On Tuesday, October 27, Portlanders struggling from health or financial impacts of COVID-19 will have the opportunity to apply for $500 in household assistance through a new City of Portland program to help with costs such as food, dependent care, medicine, rent and utilities, and transportation.
United Way of the Columbia-Willamette has partnered with the City to distribute 2,800 prepaid debit cards through two open application windows. The cards will be distributed on a first-come-first-served basis. The application window for the first 1,400 cards opens on October 27 beginning at 9am and the remaining 1,400 will be distributed on October 30 beginning at 1pm. All applications must be submitted online at www.pdxassist.com.
To be eligible, applicants mustbe at least 18 years old and living in the City of Portland; have experienced a loss of income or elevated health risk related to COVID-19; and have a household income at or below 80% of Area Median Income (see income eligibility chart).
“The City of Portland’s emergency response to the COVID-19 crisis prioritizes housing stability, food security and support for the most vulnerable in our community,” Mayor Ted Wheeler said. “This household assistance program will help ease the daily struggle of those who are most deeply impacted by the pandemic’s severe economic impact.”
The $15 million Household Assistance Program was rolled out by the Portland Housing Bureau earlier this month. To ensure assistance would reach Black, Indigenous, and other People of Color (BIPOC) communities, and those facing barriers to accessing a public application, the majority of the funds are being distributed in collaboration with approximately 35 culturally specific community-based organizations—most of which represent new partnerships for the City, in an effort to create new opportunities with City resources and better serve BIPOC communities.

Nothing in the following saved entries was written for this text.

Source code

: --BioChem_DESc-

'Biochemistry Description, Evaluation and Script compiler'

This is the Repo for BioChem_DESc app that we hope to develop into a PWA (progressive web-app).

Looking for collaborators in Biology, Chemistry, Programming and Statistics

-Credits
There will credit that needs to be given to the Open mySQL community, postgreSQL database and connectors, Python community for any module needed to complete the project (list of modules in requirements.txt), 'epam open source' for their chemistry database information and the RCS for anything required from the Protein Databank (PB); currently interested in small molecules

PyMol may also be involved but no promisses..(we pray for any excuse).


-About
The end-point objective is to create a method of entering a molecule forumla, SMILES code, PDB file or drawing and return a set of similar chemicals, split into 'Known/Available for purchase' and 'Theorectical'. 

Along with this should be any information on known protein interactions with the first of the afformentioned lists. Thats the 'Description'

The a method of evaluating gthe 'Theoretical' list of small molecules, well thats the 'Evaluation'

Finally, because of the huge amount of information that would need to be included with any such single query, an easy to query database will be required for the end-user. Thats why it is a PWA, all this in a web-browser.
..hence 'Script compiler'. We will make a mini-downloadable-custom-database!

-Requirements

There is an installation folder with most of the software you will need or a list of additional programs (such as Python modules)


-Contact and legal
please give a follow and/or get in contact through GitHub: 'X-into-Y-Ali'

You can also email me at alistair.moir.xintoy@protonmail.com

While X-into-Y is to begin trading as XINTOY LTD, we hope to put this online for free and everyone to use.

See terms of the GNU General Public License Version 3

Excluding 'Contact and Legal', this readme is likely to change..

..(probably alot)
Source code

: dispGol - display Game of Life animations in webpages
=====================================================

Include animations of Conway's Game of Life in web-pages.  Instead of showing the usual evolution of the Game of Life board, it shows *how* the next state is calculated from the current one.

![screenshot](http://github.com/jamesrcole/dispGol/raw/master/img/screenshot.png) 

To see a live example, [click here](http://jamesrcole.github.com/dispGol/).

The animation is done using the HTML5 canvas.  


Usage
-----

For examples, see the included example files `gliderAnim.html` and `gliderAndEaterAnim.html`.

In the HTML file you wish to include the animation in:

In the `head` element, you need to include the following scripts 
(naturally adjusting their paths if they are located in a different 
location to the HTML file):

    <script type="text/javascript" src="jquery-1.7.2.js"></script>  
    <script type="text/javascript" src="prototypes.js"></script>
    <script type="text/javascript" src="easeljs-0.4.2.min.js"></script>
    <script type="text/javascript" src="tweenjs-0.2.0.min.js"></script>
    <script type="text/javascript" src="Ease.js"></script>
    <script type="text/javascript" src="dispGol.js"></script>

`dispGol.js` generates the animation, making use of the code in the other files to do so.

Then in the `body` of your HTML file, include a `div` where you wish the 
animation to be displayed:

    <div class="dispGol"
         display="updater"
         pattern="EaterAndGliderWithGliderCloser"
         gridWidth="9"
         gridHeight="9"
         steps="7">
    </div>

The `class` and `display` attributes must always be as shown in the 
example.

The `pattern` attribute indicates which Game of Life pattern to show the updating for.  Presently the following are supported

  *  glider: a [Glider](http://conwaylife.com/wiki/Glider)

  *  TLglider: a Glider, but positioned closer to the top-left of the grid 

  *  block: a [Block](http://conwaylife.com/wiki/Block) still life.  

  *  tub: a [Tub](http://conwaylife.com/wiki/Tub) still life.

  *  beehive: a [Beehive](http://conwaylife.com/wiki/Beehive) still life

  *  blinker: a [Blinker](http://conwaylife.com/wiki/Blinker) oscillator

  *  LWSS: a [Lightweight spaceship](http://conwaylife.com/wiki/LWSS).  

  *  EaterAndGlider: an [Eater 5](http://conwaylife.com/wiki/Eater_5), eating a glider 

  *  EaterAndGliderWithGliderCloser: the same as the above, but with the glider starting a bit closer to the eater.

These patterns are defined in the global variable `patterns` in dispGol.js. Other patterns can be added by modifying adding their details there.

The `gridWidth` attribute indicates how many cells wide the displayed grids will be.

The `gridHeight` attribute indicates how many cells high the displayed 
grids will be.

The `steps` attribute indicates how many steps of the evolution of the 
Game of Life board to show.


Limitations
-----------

“We know that it is Black, Indigenous, and other People of Color who are most deeply impacted by economic crises and most often left behind by economic recovery,” said Portland Housing Bureau Director Shannon Callahan. “In a time of such great need, having these broad community-based partnerships is critical to getting this assistance to those in need who are too often left out and left behind.”
Through a partnership with the Joint Office of Homeless Services (JOHS), prepaid cards will also be provided to families and individuals experiencing homelessness and living in shelters and on the streets. Those cards will be made available through sheltering organizations and outreach teams that contract with the Joint Office.
“The pandemic has only deepened the crisis for people experiencing homelessness in our community. Especially as we head into winter, these household assistance funds will be a lifeline for people who are struggling to face COVID-19 without even the basic protections a home,” said Marc Jolin, Director of the Joint Office of Homeless Services.
In total, the Household Assistance Program is expected to assist 27,000 Portland households between now and December 30.
The program is part of a $36 million investment in housing relief measures by the City of Portland and the Portland Housing Bureau in response to COVID-19, including $19.5 million in City funds for rent assistance and $1.6 million in housing stabilization support for low-income BIPOC homeowners. Members of the public seeking rent assistance should call 211.